At 23,000 square-foot, this four-story apartment on 50th to 53rd floor has  16 bedrooms, 17 bathrooms, five balconies and a Central-Park facing terrace. This mega-luxurious apartment is created by combining an 11,000-square-foot duplex on the 50th and 51st floors (listed at $150 million), and three relatively smaller apartments on the 52nd and 53rd floors asking between $26.3 million and $43 million.

I should be so rich. Or so lucky?  I always fear that when the electricity goes out, I’ll to walk up 50 floors? I once walked down 32 floors on Park Avenue. The stairwell was not ventilated. it was stuffy and dirty. The trip down was painful. What a joy to see sunlight at the end of that miserable “tunnel.”


  1. KC Chuck says:

    Headline: ‘Trump and his Company are No Aliens to Undocumented Workers’. Over the years he has hired many illegal foreign workers at his golf and country clubs and assisted them in staying in place illegally.
    He wasn’t worried about the wall at all. What a lyin’ crook!

  2. Mike Nash says:

    I’m buying a unit in the same building as Griffin, only mine is much, much smaller. I imagine I won’t be seeing him on the elevator since he probably has a private one.

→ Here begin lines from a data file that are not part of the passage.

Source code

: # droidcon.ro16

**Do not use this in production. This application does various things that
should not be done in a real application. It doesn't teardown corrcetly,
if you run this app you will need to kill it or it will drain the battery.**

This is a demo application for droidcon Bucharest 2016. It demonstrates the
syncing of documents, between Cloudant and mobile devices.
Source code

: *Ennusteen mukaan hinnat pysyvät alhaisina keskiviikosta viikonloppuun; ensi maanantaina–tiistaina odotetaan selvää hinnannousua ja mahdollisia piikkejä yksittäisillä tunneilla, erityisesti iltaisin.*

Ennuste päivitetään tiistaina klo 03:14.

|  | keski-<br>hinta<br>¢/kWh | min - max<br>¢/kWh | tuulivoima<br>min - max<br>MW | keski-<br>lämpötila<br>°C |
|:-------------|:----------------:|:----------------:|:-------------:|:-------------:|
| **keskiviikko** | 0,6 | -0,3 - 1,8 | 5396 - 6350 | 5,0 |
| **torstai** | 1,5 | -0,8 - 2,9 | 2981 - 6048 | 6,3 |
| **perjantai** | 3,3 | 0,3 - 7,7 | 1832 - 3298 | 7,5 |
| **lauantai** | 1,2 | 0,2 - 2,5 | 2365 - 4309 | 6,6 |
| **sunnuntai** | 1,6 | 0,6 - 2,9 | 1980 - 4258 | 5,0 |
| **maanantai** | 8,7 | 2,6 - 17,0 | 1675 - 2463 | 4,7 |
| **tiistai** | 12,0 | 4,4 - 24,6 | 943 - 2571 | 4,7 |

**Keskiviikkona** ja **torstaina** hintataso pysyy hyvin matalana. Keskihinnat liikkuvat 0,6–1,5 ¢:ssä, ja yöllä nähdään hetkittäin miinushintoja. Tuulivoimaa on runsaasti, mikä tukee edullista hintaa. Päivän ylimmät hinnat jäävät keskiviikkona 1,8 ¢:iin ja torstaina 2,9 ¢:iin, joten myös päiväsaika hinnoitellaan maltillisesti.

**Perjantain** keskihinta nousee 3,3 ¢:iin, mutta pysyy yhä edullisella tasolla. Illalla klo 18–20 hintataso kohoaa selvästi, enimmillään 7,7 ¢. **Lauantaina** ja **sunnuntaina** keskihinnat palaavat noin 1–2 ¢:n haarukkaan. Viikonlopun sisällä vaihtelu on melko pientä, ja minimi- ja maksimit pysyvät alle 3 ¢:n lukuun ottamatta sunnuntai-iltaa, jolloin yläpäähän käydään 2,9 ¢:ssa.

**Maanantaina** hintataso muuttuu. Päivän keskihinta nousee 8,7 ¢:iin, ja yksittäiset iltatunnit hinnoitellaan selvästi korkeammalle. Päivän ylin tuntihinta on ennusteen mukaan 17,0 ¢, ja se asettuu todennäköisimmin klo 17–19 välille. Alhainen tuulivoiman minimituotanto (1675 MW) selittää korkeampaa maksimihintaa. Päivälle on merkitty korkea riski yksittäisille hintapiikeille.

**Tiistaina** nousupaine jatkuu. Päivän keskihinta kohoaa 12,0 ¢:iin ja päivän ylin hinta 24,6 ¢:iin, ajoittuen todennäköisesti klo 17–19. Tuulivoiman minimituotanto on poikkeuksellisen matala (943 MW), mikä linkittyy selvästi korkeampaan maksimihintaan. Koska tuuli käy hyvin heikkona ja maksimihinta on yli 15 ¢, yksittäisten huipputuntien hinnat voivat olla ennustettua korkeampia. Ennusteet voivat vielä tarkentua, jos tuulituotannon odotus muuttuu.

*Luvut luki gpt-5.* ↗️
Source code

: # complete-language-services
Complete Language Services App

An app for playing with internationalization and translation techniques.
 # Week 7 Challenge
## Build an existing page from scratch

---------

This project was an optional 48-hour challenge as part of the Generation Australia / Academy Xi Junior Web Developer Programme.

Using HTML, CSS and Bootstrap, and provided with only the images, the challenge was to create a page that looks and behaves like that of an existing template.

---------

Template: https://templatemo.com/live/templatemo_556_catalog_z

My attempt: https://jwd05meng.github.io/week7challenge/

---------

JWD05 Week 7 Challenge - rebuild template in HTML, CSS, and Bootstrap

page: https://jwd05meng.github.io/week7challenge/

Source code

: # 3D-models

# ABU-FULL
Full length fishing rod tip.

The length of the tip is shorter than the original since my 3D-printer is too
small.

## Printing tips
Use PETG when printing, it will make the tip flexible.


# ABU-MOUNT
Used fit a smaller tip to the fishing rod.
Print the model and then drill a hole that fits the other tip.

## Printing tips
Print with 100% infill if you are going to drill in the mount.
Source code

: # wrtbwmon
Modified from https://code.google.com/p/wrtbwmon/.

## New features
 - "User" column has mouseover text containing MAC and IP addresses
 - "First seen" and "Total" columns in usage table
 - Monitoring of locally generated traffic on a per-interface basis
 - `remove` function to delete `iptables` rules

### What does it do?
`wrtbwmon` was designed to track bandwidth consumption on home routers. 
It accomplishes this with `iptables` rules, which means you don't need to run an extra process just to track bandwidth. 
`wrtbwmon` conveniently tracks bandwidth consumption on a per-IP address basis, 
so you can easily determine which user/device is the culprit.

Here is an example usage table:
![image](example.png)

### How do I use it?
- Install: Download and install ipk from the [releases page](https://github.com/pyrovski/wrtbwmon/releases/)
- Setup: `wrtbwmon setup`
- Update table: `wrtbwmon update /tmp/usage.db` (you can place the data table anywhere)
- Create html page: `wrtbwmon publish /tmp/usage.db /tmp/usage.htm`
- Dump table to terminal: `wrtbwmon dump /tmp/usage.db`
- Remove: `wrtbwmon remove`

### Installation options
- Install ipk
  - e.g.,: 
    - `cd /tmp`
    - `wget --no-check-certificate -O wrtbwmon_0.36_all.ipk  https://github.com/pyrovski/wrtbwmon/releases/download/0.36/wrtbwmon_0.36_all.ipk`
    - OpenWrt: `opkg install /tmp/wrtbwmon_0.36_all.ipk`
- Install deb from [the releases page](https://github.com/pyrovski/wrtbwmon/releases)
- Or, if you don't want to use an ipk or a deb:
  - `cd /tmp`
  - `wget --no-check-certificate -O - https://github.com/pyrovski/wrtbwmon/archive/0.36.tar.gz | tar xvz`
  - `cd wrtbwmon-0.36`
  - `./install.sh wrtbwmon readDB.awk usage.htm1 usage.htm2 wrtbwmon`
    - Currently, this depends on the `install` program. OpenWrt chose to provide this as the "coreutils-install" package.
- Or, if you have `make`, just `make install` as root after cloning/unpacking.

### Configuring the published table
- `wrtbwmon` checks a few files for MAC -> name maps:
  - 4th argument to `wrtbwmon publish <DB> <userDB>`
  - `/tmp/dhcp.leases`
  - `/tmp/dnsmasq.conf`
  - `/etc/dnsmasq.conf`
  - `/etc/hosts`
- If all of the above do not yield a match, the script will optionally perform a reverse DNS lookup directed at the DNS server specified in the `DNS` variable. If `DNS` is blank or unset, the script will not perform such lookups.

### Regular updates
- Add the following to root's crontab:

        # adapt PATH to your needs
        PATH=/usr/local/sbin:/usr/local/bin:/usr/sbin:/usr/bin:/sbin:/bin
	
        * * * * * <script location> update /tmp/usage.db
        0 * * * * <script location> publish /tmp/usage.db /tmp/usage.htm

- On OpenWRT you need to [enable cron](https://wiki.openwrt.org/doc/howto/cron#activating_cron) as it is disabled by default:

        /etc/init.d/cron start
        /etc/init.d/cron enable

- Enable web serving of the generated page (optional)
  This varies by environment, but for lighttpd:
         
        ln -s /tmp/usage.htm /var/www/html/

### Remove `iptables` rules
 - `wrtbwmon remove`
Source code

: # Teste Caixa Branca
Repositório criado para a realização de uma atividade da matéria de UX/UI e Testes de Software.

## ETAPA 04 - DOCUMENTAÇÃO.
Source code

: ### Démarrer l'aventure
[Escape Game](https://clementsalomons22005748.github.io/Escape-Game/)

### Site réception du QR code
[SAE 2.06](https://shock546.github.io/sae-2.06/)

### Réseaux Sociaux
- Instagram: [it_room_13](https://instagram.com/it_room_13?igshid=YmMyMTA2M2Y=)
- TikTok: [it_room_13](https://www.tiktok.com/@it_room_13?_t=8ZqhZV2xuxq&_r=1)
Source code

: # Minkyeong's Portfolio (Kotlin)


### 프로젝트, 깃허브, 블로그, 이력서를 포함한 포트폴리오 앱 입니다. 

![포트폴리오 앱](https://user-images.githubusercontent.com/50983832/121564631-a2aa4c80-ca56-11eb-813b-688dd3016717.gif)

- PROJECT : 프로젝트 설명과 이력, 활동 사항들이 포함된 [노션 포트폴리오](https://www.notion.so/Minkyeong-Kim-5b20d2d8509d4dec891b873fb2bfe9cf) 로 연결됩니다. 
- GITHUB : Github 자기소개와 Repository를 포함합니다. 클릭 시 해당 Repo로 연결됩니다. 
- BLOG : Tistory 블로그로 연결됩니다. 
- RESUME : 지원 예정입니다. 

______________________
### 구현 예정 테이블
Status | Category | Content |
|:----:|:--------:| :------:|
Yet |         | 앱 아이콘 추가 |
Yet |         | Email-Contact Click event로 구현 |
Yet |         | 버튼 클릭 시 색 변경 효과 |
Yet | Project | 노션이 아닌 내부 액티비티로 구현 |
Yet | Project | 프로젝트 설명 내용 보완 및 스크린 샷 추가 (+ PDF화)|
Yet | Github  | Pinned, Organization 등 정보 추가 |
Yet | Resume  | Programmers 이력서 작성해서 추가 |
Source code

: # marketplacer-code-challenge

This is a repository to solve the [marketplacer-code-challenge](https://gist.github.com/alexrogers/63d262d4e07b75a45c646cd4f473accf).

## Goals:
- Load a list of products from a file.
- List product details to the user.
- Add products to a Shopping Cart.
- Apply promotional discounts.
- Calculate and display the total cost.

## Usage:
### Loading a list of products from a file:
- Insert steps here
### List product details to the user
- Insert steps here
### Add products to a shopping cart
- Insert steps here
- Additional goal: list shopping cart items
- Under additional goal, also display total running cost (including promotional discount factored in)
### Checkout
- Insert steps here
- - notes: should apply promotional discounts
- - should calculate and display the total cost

    • FreedomIsNotFree says:

      You should be happy Mr. Griffin is you new neighbor since your unit has appreciated in value.

      • Mike Nash says:

        True. A friend of mine owns a unit in a building in Miami Beach where Kanye and Kim Kardashian moved in. Now he can’t sell it.

  3. Lucky says:

    Do you suppose Ken Griffin will rent out some of those 16 bedrooms on AirBnB to help pay for the place? Since he is divorced with only 3 children, which he may or may not have custody of, seems unlikely he will fill them all up.